═════ Records for this task

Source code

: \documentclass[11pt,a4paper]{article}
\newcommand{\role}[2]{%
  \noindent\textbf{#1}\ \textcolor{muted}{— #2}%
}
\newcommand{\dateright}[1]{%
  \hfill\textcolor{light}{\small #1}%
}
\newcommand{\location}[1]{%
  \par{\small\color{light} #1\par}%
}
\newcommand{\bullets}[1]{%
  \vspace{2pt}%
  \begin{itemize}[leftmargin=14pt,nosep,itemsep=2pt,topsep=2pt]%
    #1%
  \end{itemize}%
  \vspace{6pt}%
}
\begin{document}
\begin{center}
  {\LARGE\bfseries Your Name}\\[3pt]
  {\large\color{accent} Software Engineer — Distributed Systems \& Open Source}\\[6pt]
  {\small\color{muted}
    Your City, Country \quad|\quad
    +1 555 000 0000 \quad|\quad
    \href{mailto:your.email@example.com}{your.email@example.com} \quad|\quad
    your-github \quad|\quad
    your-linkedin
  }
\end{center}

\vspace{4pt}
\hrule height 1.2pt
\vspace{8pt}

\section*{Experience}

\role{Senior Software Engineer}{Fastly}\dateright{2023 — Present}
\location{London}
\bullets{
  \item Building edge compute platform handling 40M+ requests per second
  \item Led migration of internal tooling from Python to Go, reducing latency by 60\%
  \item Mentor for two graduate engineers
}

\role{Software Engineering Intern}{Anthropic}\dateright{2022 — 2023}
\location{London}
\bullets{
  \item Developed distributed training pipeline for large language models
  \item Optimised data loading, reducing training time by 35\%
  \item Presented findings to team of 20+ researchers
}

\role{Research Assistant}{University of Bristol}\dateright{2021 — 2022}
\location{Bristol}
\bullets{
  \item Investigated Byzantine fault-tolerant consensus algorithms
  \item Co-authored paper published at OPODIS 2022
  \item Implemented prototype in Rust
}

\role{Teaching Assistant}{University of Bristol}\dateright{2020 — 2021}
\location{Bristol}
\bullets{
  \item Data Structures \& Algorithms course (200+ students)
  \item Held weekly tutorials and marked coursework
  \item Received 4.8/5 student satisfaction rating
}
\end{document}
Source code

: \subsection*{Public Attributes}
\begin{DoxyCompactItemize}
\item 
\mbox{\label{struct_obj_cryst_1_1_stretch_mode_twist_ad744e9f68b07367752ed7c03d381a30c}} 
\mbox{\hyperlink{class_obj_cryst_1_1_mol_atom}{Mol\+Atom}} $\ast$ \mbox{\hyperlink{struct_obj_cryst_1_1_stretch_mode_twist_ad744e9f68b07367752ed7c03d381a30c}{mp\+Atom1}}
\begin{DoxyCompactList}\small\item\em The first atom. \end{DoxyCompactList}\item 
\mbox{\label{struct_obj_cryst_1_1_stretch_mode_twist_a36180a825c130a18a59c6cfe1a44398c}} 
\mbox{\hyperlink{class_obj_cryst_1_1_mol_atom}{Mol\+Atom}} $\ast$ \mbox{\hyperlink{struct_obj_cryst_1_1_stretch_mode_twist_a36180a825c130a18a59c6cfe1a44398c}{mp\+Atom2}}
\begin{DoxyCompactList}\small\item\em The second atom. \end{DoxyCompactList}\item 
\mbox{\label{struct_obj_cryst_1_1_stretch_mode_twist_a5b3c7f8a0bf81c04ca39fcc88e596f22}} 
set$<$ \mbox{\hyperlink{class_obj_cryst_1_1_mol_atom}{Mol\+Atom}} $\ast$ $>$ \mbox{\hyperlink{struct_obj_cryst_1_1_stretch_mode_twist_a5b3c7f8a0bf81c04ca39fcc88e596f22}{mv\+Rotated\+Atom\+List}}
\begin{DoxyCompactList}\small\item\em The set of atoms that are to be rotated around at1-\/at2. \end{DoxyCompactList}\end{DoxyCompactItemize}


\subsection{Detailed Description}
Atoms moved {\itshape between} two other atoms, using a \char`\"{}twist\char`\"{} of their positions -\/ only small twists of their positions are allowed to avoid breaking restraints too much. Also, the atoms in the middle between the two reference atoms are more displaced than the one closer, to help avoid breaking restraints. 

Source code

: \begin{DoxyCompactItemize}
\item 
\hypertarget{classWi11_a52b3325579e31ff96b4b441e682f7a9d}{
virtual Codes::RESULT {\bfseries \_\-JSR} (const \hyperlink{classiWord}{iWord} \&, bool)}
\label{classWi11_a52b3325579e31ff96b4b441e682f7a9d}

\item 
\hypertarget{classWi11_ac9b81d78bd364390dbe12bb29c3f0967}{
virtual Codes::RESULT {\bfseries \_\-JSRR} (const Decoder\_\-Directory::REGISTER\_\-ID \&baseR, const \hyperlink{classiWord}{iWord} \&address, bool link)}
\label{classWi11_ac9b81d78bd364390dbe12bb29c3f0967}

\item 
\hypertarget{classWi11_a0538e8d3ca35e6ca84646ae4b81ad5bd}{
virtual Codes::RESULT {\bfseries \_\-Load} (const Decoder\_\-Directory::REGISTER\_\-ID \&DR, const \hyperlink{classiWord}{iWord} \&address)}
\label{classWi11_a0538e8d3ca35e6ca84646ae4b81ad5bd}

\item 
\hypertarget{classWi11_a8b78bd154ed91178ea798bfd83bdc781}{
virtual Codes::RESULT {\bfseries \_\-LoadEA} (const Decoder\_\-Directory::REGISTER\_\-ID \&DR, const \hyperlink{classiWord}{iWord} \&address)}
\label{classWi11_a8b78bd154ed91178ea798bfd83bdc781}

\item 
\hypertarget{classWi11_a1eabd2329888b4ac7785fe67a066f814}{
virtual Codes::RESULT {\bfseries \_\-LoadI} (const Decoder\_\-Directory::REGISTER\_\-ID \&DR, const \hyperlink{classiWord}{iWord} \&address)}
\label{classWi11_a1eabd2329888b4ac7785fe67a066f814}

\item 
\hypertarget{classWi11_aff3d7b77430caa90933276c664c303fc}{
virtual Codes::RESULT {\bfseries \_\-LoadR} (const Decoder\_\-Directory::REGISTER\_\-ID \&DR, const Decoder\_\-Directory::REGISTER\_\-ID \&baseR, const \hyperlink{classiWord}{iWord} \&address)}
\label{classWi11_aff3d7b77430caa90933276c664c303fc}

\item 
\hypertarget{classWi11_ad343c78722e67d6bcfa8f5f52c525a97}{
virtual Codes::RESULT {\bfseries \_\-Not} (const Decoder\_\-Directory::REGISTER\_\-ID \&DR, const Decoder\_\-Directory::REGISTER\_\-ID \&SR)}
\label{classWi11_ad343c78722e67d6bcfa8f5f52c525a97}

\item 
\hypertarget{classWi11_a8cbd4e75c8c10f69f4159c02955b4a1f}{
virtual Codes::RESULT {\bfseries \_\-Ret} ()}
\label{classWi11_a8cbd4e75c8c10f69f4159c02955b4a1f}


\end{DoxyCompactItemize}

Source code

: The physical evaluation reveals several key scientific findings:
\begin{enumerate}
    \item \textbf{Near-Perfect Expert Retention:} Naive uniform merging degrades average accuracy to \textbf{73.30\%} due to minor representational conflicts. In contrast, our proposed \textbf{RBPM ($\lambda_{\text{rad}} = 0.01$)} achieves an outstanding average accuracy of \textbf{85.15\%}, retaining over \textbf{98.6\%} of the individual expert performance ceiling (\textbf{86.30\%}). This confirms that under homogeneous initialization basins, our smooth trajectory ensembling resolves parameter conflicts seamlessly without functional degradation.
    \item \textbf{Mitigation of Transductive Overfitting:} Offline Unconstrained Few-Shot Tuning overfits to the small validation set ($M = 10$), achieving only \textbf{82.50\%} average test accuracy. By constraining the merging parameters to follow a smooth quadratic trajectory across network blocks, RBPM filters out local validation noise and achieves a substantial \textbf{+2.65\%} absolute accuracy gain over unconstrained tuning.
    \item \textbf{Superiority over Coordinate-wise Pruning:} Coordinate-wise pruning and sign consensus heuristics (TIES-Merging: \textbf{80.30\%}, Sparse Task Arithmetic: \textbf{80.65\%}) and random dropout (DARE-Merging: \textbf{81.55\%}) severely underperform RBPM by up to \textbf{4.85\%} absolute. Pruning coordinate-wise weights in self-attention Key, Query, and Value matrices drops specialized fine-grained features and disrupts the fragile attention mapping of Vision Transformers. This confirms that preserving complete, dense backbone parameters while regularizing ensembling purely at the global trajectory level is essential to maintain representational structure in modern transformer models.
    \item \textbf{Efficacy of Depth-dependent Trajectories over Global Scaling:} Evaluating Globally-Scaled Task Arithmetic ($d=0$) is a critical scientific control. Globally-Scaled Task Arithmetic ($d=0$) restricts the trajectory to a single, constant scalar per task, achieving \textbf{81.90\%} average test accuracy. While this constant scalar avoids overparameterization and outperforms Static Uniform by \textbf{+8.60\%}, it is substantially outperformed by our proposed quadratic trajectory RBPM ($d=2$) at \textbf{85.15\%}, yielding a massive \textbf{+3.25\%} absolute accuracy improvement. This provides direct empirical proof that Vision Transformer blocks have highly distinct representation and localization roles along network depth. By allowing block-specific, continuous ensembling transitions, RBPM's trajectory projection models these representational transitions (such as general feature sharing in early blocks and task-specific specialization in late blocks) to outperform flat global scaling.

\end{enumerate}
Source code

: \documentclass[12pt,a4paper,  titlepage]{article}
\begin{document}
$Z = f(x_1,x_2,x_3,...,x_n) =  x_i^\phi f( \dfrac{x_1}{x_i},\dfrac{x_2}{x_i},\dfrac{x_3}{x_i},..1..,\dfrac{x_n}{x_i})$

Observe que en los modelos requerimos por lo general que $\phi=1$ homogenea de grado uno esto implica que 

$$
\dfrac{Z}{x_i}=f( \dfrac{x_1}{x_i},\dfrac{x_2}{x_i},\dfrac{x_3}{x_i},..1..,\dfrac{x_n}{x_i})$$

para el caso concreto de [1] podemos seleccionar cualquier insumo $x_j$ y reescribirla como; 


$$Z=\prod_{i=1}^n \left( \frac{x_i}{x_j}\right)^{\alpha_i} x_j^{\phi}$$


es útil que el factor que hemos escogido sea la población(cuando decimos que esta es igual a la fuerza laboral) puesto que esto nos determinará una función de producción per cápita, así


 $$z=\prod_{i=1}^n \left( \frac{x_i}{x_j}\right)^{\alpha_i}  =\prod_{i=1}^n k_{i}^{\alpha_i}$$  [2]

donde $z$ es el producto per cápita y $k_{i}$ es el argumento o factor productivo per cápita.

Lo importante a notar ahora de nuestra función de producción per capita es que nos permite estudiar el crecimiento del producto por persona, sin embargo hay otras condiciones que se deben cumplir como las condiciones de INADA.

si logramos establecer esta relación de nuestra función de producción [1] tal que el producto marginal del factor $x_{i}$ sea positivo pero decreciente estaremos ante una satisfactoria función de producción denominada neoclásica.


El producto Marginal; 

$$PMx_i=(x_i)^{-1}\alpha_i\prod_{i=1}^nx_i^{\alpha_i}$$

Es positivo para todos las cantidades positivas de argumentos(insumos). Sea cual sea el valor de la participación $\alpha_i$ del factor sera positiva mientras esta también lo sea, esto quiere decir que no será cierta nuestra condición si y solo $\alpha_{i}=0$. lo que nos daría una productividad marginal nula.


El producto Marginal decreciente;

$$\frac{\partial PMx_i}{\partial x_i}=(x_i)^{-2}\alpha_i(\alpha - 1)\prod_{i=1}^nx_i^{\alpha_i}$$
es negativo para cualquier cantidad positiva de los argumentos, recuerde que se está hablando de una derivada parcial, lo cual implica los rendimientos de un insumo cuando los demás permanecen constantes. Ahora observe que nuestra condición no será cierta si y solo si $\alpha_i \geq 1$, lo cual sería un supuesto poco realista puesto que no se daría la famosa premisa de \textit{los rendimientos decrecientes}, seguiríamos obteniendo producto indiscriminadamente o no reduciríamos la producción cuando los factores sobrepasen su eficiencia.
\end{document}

══════════

| Work order |
Copy exactly, word for word, the line with "es negativo para" through the final line of the listing.

| The completed task |
es negativo para cualquier cantidad positiva de los argumentos, recuerde que se está hablando de una derivada parcial, lo cual implica los rendimientos de un insumo cuando los demás permanecen constantes. Ahora observe que nuestra condición no será cierta si y solo si $\alpha_i \geq 1$, lo cual sería un supuesto poco realista puesto que no se daría la famosa premisa de \textit{los rendimientos decrecientes}, seguiríamos obteniendo producto indiscriminadamente o no reduciríamos la producción cuando los factores sobrepasen su eficiencia.
\end{document}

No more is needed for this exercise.